BEGIN Excerpted data

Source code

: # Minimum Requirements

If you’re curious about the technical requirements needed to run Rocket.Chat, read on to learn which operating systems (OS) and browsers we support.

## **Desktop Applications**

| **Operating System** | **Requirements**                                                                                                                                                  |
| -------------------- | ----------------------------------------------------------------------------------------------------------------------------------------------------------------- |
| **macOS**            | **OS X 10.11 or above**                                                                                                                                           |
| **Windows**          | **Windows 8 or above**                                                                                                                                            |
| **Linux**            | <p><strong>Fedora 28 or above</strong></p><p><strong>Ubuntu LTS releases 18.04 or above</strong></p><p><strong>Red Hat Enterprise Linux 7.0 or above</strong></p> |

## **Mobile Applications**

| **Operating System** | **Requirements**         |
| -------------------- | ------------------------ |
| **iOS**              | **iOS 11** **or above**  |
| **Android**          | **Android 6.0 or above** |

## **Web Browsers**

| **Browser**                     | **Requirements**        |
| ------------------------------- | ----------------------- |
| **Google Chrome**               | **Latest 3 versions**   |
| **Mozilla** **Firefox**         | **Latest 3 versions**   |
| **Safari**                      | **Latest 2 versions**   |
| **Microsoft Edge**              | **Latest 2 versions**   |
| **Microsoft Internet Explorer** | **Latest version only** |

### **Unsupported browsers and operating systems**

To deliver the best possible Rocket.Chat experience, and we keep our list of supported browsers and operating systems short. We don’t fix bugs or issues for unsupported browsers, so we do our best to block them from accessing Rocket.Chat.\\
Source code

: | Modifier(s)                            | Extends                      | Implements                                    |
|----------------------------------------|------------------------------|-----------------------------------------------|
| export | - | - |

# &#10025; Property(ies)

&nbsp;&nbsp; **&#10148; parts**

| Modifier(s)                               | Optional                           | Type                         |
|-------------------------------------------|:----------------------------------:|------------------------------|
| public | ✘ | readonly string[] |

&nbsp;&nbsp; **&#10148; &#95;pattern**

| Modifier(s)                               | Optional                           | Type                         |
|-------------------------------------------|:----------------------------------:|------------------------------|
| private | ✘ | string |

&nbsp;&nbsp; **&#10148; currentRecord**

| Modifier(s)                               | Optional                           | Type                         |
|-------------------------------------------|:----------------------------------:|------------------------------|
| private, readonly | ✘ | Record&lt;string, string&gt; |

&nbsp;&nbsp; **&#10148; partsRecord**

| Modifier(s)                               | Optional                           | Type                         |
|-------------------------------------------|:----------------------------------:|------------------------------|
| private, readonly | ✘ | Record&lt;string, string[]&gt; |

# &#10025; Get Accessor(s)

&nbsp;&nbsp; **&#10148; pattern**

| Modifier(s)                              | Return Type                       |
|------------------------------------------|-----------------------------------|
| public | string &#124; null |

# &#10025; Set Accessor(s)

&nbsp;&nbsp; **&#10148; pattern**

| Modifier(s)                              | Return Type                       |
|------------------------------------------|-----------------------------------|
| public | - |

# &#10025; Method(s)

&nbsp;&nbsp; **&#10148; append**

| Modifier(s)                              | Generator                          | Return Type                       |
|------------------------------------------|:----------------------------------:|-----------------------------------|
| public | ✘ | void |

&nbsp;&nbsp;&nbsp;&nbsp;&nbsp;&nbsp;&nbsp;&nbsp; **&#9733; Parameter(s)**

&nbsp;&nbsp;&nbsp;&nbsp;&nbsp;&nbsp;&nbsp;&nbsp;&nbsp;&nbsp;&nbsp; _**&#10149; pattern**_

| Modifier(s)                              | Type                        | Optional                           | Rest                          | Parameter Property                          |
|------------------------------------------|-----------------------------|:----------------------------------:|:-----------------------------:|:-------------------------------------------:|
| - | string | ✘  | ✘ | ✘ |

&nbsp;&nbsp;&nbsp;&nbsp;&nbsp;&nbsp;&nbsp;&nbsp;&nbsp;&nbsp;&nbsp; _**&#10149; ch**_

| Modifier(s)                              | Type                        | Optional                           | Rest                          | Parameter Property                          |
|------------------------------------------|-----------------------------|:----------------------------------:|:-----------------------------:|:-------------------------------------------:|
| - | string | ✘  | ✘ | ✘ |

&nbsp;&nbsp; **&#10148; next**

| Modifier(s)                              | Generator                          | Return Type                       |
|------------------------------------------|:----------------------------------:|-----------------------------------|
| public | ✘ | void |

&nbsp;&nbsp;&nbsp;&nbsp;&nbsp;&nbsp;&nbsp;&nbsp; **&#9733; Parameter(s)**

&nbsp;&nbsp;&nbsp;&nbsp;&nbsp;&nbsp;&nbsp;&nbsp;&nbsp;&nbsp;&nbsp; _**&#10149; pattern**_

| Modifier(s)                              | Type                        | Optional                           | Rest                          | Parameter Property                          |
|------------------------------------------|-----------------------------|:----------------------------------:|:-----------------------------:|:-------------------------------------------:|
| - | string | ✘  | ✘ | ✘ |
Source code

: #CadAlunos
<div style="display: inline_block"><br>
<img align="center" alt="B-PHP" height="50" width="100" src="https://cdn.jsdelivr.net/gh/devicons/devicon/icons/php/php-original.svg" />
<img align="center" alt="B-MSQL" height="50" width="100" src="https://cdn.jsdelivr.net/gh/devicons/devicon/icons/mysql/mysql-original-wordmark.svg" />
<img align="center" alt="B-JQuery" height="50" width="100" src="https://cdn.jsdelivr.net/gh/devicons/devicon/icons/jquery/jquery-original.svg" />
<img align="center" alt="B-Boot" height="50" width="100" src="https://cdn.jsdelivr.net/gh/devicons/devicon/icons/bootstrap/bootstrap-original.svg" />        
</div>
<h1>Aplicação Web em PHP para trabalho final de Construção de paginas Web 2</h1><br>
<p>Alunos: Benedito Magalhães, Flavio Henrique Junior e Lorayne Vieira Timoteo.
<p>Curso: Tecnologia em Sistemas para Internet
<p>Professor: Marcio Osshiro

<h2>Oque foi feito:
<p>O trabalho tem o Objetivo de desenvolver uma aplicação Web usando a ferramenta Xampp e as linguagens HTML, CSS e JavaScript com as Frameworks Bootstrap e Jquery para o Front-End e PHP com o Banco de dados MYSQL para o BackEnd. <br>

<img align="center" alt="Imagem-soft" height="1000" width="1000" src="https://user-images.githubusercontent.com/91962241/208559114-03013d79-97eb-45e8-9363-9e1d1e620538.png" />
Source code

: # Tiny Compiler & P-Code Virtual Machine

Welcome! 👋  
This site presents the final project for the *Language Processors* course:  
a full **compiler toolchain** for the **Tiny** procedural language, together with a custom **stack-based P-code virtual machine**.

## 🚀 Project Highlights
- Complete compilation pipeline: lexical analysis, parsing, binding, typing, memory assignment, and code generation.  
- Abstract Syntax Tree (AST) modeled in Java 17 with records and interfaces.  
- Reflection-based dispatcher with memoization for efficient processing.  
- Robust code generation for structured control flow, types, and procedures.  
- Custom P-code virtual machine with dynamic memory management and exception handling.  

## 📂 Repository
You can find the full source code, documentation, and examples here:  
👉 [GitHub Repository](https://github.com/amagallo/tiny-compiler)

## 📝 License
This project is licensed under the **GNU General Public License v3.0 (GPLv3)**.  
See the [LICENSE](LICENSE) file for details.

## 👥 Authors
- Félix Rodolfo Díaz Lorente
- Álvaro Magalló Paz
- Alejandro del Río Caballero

END Excerpted data

* _Assignment_: Output the entire listing exactly, including each line.

* _Written response_:
Source code

: # Minimum Requirements

If you’re curious about the technical requirements needed to run Rocket.Chat, read on to learn which operating systems (OS) and browsers we support.

## **Desktop Applications**

| **Operating System** | **Requirements**                                                                                                                                                  |
| -------------------- | ----------------------------------------------------------------------------------------------------------------------------------------------------------------- |
| **macOS**            | **OS X 10.11 or above**                                                                                                                                           |
| **Windows**          | **Windows 8 or above**                                                                                                                                            |
| **Linux**            | <p><strong>Fedora 28 or above</strong></p><p><strong>Ubuntu LTS releases 18.04 or above</strong></p><p><strong>Red Hat Enterprise Linux 7.0 or above</strong></p> |

## **Mobile Applications**

| **Operating System** | **Requirements**         |
| -------------------- | ------------------------ |
| **iOS**              | **iOS 11** **or above**  |
| **Android**          | **Android 6.0 or above** |

## **Web Browsers**

| **Browser**                     | **Requirements**        |
| ------------------------------- | ----------------------- |
| **Google Chrome**               | **Latest 3 versions**   |
| **Mozilla** **Firefox**         | **Latest 3 versions**   |
| **Safari**                      | **Latest 2 versions**   |
| **Microsoft Edge**              | **Latest 2 versions**   |
| **Microsoft Internet Explorer** | **Latest version only** |

### **Unsupported browsers and operating systems**

To deliver the best possible Rocket.Chat experience, and we keep our list of supported browsers and operating systems short. We don’t fix bugs or issues for unsupported browsers, so we do our best to block them from accessing Rocket.Chat.\\
Source code

: | Modifier(s)                            | Extends                      | Implements                                    |
|----------------------------------------|------------------------------|-----------------------------------------------|
| export | - | - |

# &#10025; Property(ies)

&nbsp;&nbsp; **&#10148; parts**

| Modifier(s)                               | Optional                           | Type                         |
|-------------------------------------------|:----------------------------------:|------------------------------|
| public | ✘ | readonly string[] |

&nbsp;&nbsp; **&#10148; &#95;pattern**

| Modifier(s)                               | Optional                           | Type                         |
|-------------------------------------------|:----------------------------------:|------------------------------|
| private | ✘ | string |

&nbsp;&nbsp; **&#10148; currentRecord**

| Modifier(s)                               | Optional                           | Type                         |
|-------------------------------------------|:----------------------------------:|------------------------------|
| private, readonly | ✘ | Record&lt;string, string&gt; |

&nbsp;&nbsp; **&#10148; partsRecord**

| Modifier(s)                               | Optional                           | Type                         |
|-------------------------------------------|:----------------------------------:|------------------------------|
| private, readonly | ✘ | Record&lt;string, string[]&gt; |

# &#10025; Get Accessor(s)

&nbsp;&nbsp; **&#10148; pattern**

| Modifier(s)                              | Return Type                       |
|------------------------------------------|-----------------------------------|
| public | string &#124; null |

# &#10025; Set Accessor(s)

&nbsp;&nbsp; **&#10148; pattern**

| Modifier(s)                              | Return Type                       |
|------------------------------------------|-----------------------------------|
| public | - |

# &#10025; Method(s)

&nbsp;&nbsp; **&#10148; append**

| Modifier(s)                              | Generator                          | Return Type                       |
|------------------------------------------|:----------------------------------:|-----------------------------------|
| public | ✘ | void |

&nbsp;&nbsp;&nbsp;&nbsp;&nbsp;&nbsp;&nbsp;&nbsp; **&#9733; Parameter(s)**

&nbsp;&nbsp;&nbsp;&nbsp;&nbsp;&nbsp;&nbsp;&nbsp;&nbsp;&nbsp;&nbsp; _**&#10149; pattern**_

| Modifier(s)                              | Type                        | Optional                           | Rest                          | Parameter Property                          |
|------------------------------------------|-----------------------------|:----------------------------------:|:-----------------------------:|:-------------------------------------------:|
| - | string | ✘  | ✘ | ✘ |

&nbsp;&nbsp;&nbsp;&nbsp;&nbsp;&nbsp;&nbsp;&nbsp;&nbsp;&nbsp;&nbsp; _**&#10149; ch**_

| Modifier(s)                              | Type                        | Optional                           | Rest                          | Parameter Property                          |
|------------------------------------------|-----------------------------|:----------------------------------:|:-----------------------------:|:-------------------------------------------:|
| - | string | ✘  | ✘ | ✘ |

&nbsp;&nbsp; **&#10148; next**

| Modifier(s)                              | Generator                          | Return Type                       |
|------------------------------------------|:----------------------------------:|-----------------------------------|
| public | ✘ | void |

&nbsp;&nbsp;&nbsp;&nbsp;&nbsp;&nbsp;&nbsp;&nbsp; **&#9733; Parameter(s)**

&nbsp;&nbsp;&nbsp;&nbsp;&nbsp;&nbsp;&nbsp;&nbsp;&nbsp;&nbsp;&nbsp; _**&#10149; pattern**_

| Modifier(s)                              | Type                        | Optional                           | Rest                          | Parameter Property                          |
|------------------------------------------|-----------------------------|:----------------------------------:|:-----------------------------:|:-------------------------------------------:|
| - | string | ✘  | ✘ | ✘ |
Source code

: #CadAlunos
<div style="display: inline_block"><br>
<img align="center" alt="B-PHP" height="50" width="100" src="https://cdn.jsdelivr.net/gh/devicons/devicon/icons/php/php-original.svg" />
<img align="center" alt="B-MSQL" height="50" width="100" src="https://cdn.jsdelivr.net/gh/devicons/devicon/icons/mysql/mysql-original-wordmark.svg" />
<img align="center" alt="B-JQuery" height="50" width="100" src="https://cdn.jsdelivr.net/gh/devicons/devicon/icons/jquery/jquery-original.svg" />
<img align="center" alt="B-Boot" height="50" width="100" src="https://cdn.jsdelivr.net/gh/devicons/devicon/icons/bootstrap/bootstrap-original.svg" />        
</div>
<h1>Aplicação Web em PHP para trabalho final de Construção de paginas Web 2</h1><br>
<p>Alunos: Benedito Magalhães, Flavio Henrique Junior e Lorayne Vieira Timoteo.
<p>Curso: Tecnologia em Sistemas para Internet
<p>Professor: Marcio Osshiro

<h2>Oque foi feito:
<p>O trabalho tem o Objetivo de desenvolver uma aplicação Web usando a ferramenta Xampp e as linguagens HTML, CSS e JavaScript com as Frameworks Bootstrap e Jquery para o Front-End e PHP com o Banco de dados MYSQL para o BackEnd. <br>

<img align="center" alt="Imagem-soft" height="1000" width="1000" src="https://user-images.githubusercontent.com/91962241/208559114-03013d79-97eb-45e8-9363-9e1d1e620538.png" />
Source code

: # Tiny Compiler & P-Code Virtual Machine

Welcome! 👋  
This site presents the final project for the *Language Processors* course:  
a full **compiler toolchain** for the **Tiny** procedural language, together with a custom **stack-based P-code virtual machine**.

## 🚀 Project Highlights
- Complete compilation pipeline: lexical analysis, parsing, binding, typing, memory assignment, and code generation.  
- Abstract Syntax Tree (AST) modeled in Java 17 with records and interfaces.  
- Reflection-based dispatcher with memoization for efficient processing.  
- Robust code generation for structured control flow, types, and procedures.  
- Custom P-code virtual machine with dynamic memory management and exception handling.  

## 📂 Repository
You can find the full source code, documentation, and examples here:  
👉 [GitHub Repository](https://github.com/amagallo/tiny-compiler)

## 📝 License
This project is licensed under the **GNU General Public License v3.0 (GPLv3)**.  
See the [LICENSE](LICENSE) file for details.

## 👥 Authors
- Félix Rodolfo Díaz Lorente
- Álvaro Magalló Paz
- Alejandro del Río Caballero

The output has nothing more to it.